10 years after Poso conflict,
personnel, issues linger

The Poso conflict in Central Sulawesi ended around 10 years ago, but various groups have met to evaluate peace developments in Poso following the Malino peace treaty, with many issues apparently still unresolved.

With Poso's special status not yet lifted, which required the government to post reinforcements of some 1,600 additional police personnel in the area, there was still an atmosphere of tension, Central Sulawesi Christian Church synod head Rev. Renaldy Damanik said.

The number of Police officers in Poso should be adjusted to meet the needs of the people, Damanik said.

"Members of the public are actually the ones who are protecting themselves, so security is maintained by the people themselves," he said.

It was urgent for the government to reevaluate Poso's special status from various perspectives, by involving every component of the local community, he said.

"To restore Poso's status, all stakeholders, including the government, NGOs and religious leaders, should be involved - and women and children too," Demanik said.

Issues affecting women and children, the group most susceptible to the impacts of conflict, have so far been overlooked, he said, with many lacking access to proper education, health care and economic empowerment programs.

Malino peace treaty declarer Sofyan Farid Lembah shared a similar view, saying many conflict victims, especially women and children, were still deprived of basic facilities.

The government has initiated various programs to resolve the conflict and associated issues, but these had focussed on issues of security and law enforcement, and had not assisted the community in fulfilling their basic rights to a decent living, Sofyan said.

The government had not yet issued a regulation to protect such rights of women and children, despite a law stipulating that special attention needed to be given to susceptible groups in conflict areas, Sofyan said.

Poso Regent Piet Inkiriwang said Poso regency had disbursed Rp 600 million (about US$60,000) this year for the Poso Women's Empowerment Program, which is a higher figure compared to the Rp 300-400 million spent in previous years.

The funds have been used for various activities aimed at encouraging women to play a more active role in society, such as the establishment of the Women's Integrated Services and Empowerment Center (PTPPA) which acts as a forum for female victims of conflict, domestic violence and sexual harassment, as well as school dropouts.

The PTPPA has so far provided training, health care and economic empowerment programs for around 170 women and girls.
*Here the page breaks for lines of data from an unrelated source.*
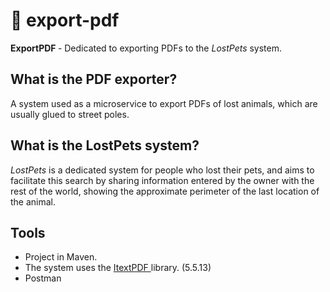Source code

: # :scroll: export-pdf

<strong> ExportPDF </strong> - Dedicated to exporting PDFs to the *LostPets* system.

## What is the PDF exporter?

A system used as a microservice to export PDFs of lost animals, which are usually glued to street poles.

## What is the LostPets system?

*LostPets* is a dedicated system for people who lost their pets, and aims to facilitate this search by sharing information entered by the owner with the rest of the world, showing the approximate perimeter of the last location of the animal.

## Tools

- Project in Maven.
- The system uses the <a href="https://mvnrepository.com/artifact/com.itextpdf/itextpdf"> ItextPDF </a> library. (5.5.13)
- Postman
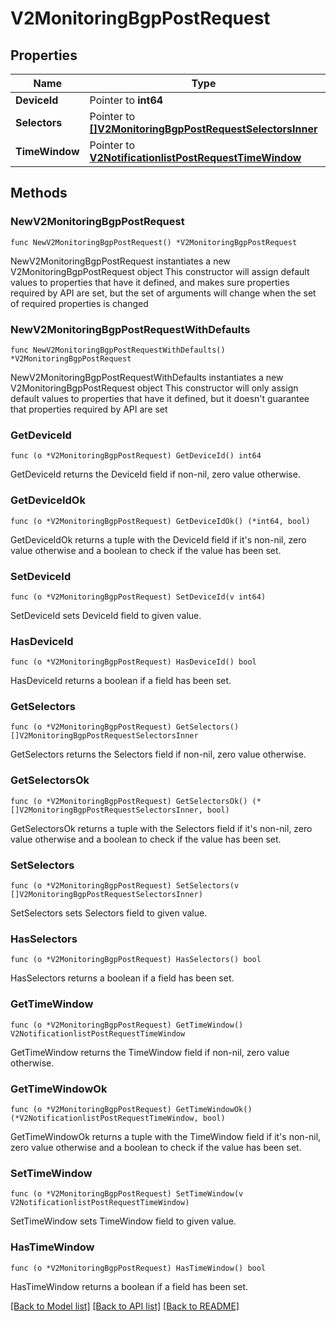 # V2MonitoringBgpPostRequest

## Properties

Name | Type | Description | Notes
------------ | ------------- | ------------- | -------------
**DeviceId** | Pointer to **int64** |  | [optional] 
**Selectors** | Pointer to [**[]V2MonitoringBgpPostRequestSelectorsInner**](V2MonitoringBgpPostRequestSelectorsInner.md) |  | [optional] 
**TimeWindow** | Pointer to [**V2NotificationlistPostRequestTimeWindow**](V2NotificationlistPostRequestTimeWindow.md) |  | [optional] 

## Methods

### NewV2MonitoringBgpPostRequest

`func NewV2MonitoringBgpPostRequest() *V2MonitoringBgpPostRequest`

NewV2MonitoringBgpPostRequest instantiates a new V2MonitoringBgpPostRequest object
This constructor will assign default values to properties that have it defined,
and makes sure properties required by API are set, but the set of arguments
will change when the set of required properties is changed

### NewV2MonitoringBgpPostRequestWithDefaults

`func NewV2MonitoringBgpPostRequestWithDefaults() *V2MonitoringBgpPostRequest`

NewV2MonitoringBgpPostRequestWithDefaults instantiates a new V2MonitoringBgpPostRequest object
This constructor will only assign default values to properties that have it defined,
but it doesn't guarantee that properties required by API are set

### GetDeviceId

`func (o *V2MonitoringBgpPostRequest) GetDeviceId() int64`

GetDeviceId returns the DeviceId field if non-nil, zero value otherwise.

### GetDeviceIdOk

`func (o *V2MonitoringBgpPostRequest) GetDeviceIdOk() (*int64, bool)`

GetDeviceIdOk returns a tuple with the DeviceId field if it's non-nil, zero value otherwise
and a boolean to check if the value has been set.

### SetDeviceId

`func (o *V2MonitoringBgpPostRequest) SetDeviceId(v int64)`

SetDeviceId sets DeviceId field to given value.

### HasDeviceId

`func (o *V2MonitoringBgpPostRequest) HasDeviceId() bool`

HasDeviceId returns a boolean if a field has been set.

### GetSelectors

`func (o *V2MonitoringBgpPostRequest) GetSelectors() []V2MonitoringBgpPostRequestSelectorsInner`

GetSelectors returns the Selectors field if non-nil, zero value otherwise.

### GetSelectorsOk

`func (o *V2MonitoringBgpPostRequest) GetSelectorsOk() (*[]V2MonitoringBgpPostRequestSelectorsInner, bool)`

GetSelectorsOk returns a tuple with the Selectors field if it's non-nil, zero value otherwise
and a boolean to check if the value has been set.

### SetSelectors

`func (o *V2MonitoringBgpPostRequest) SetSelectors(v []V2MonitoringBgpPostRequestSelectorsInner)`

SetSelectors sets Selectors field to given value.

### HasSelectors

`func (o *V2MonitoringBgpPostRequest) HasSelectors() bool`

HasSelectors returns a boolean if a field has been set.

### GetTimeWindow

`func (o *V2MonitoringBgpPostRequest) GetTimeWindow() V2NotificationlistPostRequestTimeWindow`

GetTimeWindow returns the TimeWindow field if non-nil, zero value otherwise.

### GetTimeWindowOk

`func (o *V2MonitoringBgpPostRequest) GetTimeWindowOk() (*V2NotificationlistPostRequestTimeWindow, bool)`

GetTimeWindowOk returns a tuple with the TimeWindow field if it's non-nil, zero value otherwise
and a boolean to check if the value has been set.

### SetTimeWindow

`func (o *V2MonitoringBgpPostRequest) SetTimeWindow(v V2NotificationlistPostRequestTimeWindow)`

SetTimeWindow sets TimeWindow field to given value.

### HasTimeWindow

`func (o *V2MonitoringBgpPostRequest) HasTimeWindow() bool`

HasTimeWindow returns a boolean if a field has been set.


[[Back to Model list]](../README.md#documentation-for-models) [[Back to API list]](../README.md#documentation-for-api-endpoints) [[Back to README]](../README.md)


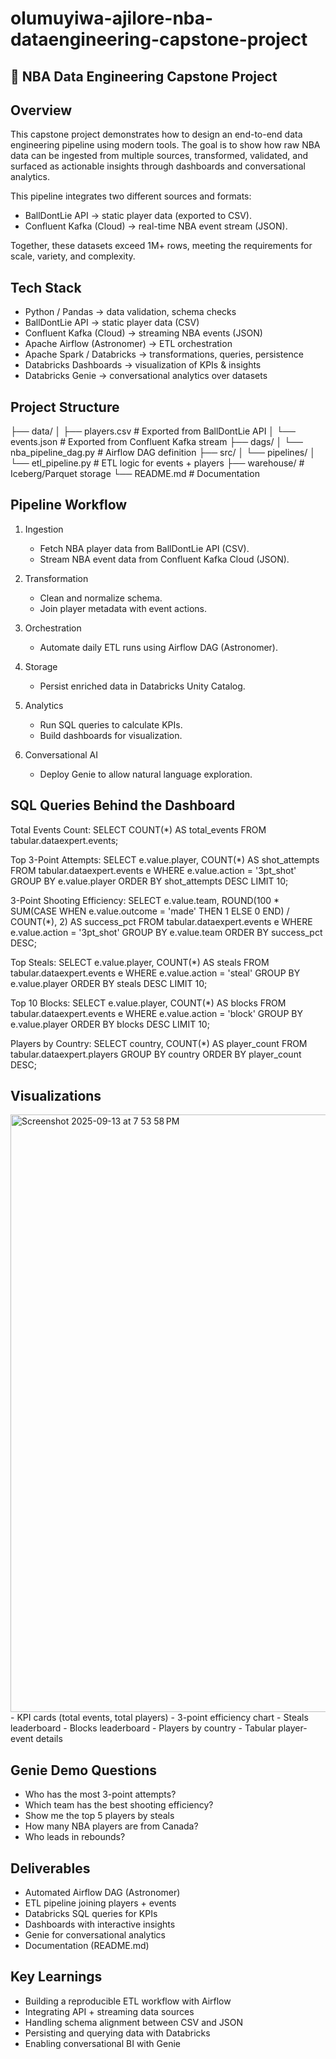 # olumuyiwa-ajilore-nba-dataengineering-capstone-project

## 🏀 NBA Data Engineering Capstone Project

## Overview
This capstone project demonstrates how to design an end-to-end data engineering pipeline using modern tools. The goal is to show how raw NBA data can be ingested from multiple sources, transformed, validated, and surfaced as actionable insights through dashboards and conversational analytics.

This pipeline integrates two different sources and formats:
- BallDontLie API → static player data (exported to CSV).
- Confluent Kafka (Cloud) → real-time NBA event stream (JSON).

Together, these datasets exceed 1M+ rows, meeting the requirements for scale, variety, and complexity.

## Tech Stack
- Python / Pandas → data validation, schema checks
- BallDontLie API → static player data (CSV)
- Confluent Kafka (Cloud) → streaming NBA events (JSON)
- Apache Airflow (Astronomer) → ETL orchestration
- Apache Spark / Databricks → transformations, queries, persistence
- Databricks Dashboards → visualization of KPIs & insights
- Databricks Genie → conversational analytics over datasets

## Project Structure
├── data/
│   ├── players.csv       # Exported from BallDontLie API
│   └── events.json       # Exported from Confluent Kafka stream
├── dags/
│   └── nba_pipeline_dag.py   # Airflow DAG definition
├── src/
│   └── pipelines/
│       └── etl_pipeline.py   # ETL logic for events + players
├── warehouse/             # Iceberg/Parquet storage
└── README.md              # Documentation

## Pipeline Workflow
1. Ingestion
   - Fetch NBA player data from BallDontLie API (CSV).
   - Stream NBA event data from Confluent Kafka Cloud (JSON).

2. Transformation
   - Clean and normalize schema.
   - Join player metadata with event actions.

3. Orchestration
   - Automate daily ETL runs using Airflow DAG (Astronomer).

4. Storage
   - Persist enriched data in Databricks Unity Catalog.

5. Analytics
   - Run SQL queries to calculate KPIs.
   - Build dashboards for visualization.

6. Conversational AI
   - Deploy Genie to allow natural language exploration.

## SQL Queries Behind the Dashboard

Total Events Count:
SELECT COUNT(*) AS total_events
FROM tabular.dataexpert.events;

Top 3-Point Attempts:
SELECT e.value.player, COUNT(*) AS shot_attempts
FROM tabular.dataexpert.events e
WHERE e.value.action = '3pt_shot'
GROUP BY e.value.player
ORDER BY shot_attempts DESC
LIMIT 10;

3-Point Shooting Efficiency:
SELECT 
  e.value.team,
  ROUND(100 * SUM(CASE WHEN e.value.outcome = 'made' THEN 1 ELSE 0 END) / COUNT(*), 2) AS success_pct
FROM tabular.dataexpert.events e
WHERE e.value.action = '3pt_shot'
GROUP BY e.value.team
ORDER BY success_pct DESC;

Top Steals:
SELECT e.value.player, COUNT(*) AS steals
FROM tabular.dataexpert.events e
WHERE e.value.action = 'steal'
GROUP BY e.value.player
ORDER BY steals DESC
LIMIT 10;

Top 10 Blocks:
SELECT e.value.player, COUNT(*) AS blocks
FROM tabular.dataexpert.events e
WHERE e.value.action = 'block'
GROUP BY e.value.player
ORDER BY blocks DESC
LIMIT 10;

Players by Country:
SELECT country, COUNT(*) AS player_count
FROM tabular.dataexpert.players
GROUP BY country
ORDER BY player_count DESC;

## Visualizations

<img width="1470" height="956" alt="Screenshot 2025-09-13 at 7 53 58 PM" src="https://github.com/user-attachments/assets/55e9e4da-d35c-408a-9b02-26659ba106c5" />
- KPI cards (total events, total players)
- 3-point efficiency chart
- Steals leaderboard
- Blocks leaderboard
- Players by country
- Tabular player-event details

## Genie Demo Questions
- Who has the most 3-point attempts?
- Which team has the best shooting efficiency?
- Show me the top 5 players by steals
- How many NBA players are from Canada?
- Who leads in rebounds?

## Deliverables
- Automated Airflow DAG (Astronomer)
- ETL pipeline joining players + events
- Databricks SQL queries for KPIs
- Dashboards with interactive insights
- Genie for conversational analytics
- Documentation (README.md)

## Key Learnings
- Building a reproducible ETL workflow with Airflow
- Integrating API + streaming data sources
- Handling schema alignment between CSV and JSON
- Persisting and querying data with Databricks
- Enabling conversational BI with Genie


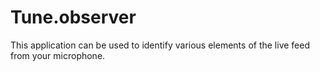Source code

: # Tune.observer 

This application can be used to identify various elements of the live feed from your microphone.

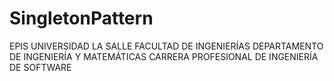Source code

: # SingletonPattern

EPIS	UNIVERSIDAD LA SALLE
FACULTAD DE INGENIERÍAS
DEPARTAMENTO DE INGENIERÍA Y MATEMÁTICAS
CARRERA PROFESIONAL DE INGENIERÍA DE SOFTWARE
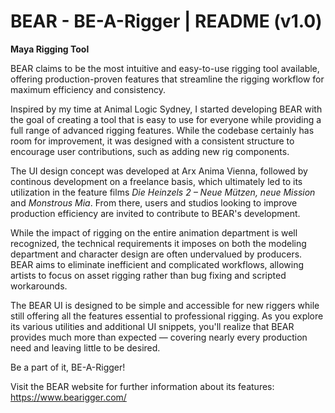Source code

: # BEAR - BE-A-Rigger | README (v1.0)

**Maya Rigging Tool**

BEAR claims to be the most intuitive and easy-to-use rigging tool available, offering production-proven features that streamline the rigging workflow for maximum efficiency and consistency.

Inspired by my time at Animal Logic Sydney, I started developing BEAR with the goal of creating a tool that is easy to use for everyone while providing a full range of advanced rigging features. While the codebase certainly has room for improvement, it was designed with a consistent structure to encourage user contributions, such as adding new rig components.

The UI design concept was developed at Arx Anima Vienna, followed by continous development on a freelance basis, which ultimately led to its utilization in the feature films *Die Heinzels 2 – Neue Mützen, neue Mission* and *Monstrous Mia*. From there, users and studios looking to improve production efficiency are invited to contribute to BEAR's development.

While the impact of rigging on the entire animation department is well recognized, the technical requirements it imposes on both the modeling department and character design are often undervalued by producers. BEAR aims to eliminate inefficient and complicated workflows, allowing artists to focus on asset rigging rather than bug fixing and scripted workarounds.

The BEAR UI is designed to be simple and accessible for new riggers while still offering all the features essential to professional rigging. As you explore its various utilities and additional UI snippets, you'll realize that BEAR provides much more than expected — covering nearly every production need and leaving little to be desired.

Be a part of it, BE-A-Rigger!

Visit the BEAR website for further information about its features:
https://www.bearigger.com/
Its programs aim to assist victims to readjust to society, regain independence and overcome trauma of past experiences.

Poso is now peaceful but recent reports have suggested a number of terror suspects are hiding there. Police have so far listed six suspects in their wanted list.

Police have urged the six suspects - Taufik Bulaga (alias "Upik Lawanga"), Iin ("Brur"), Nanto ("Bojel"), Iwan Asapa ("Ale"), Enal ("Tao") and Hamdara Tamil ("Papa Yus") - to surrender themselves immediately, Central Sulawesi Police chief Brig. Gen. Suparni Parto said.

"I will ensure their safety if they give themselves up," Suparni said.

The police would establish communications with all elements of society, including clerics, in its search for the suspects, he said.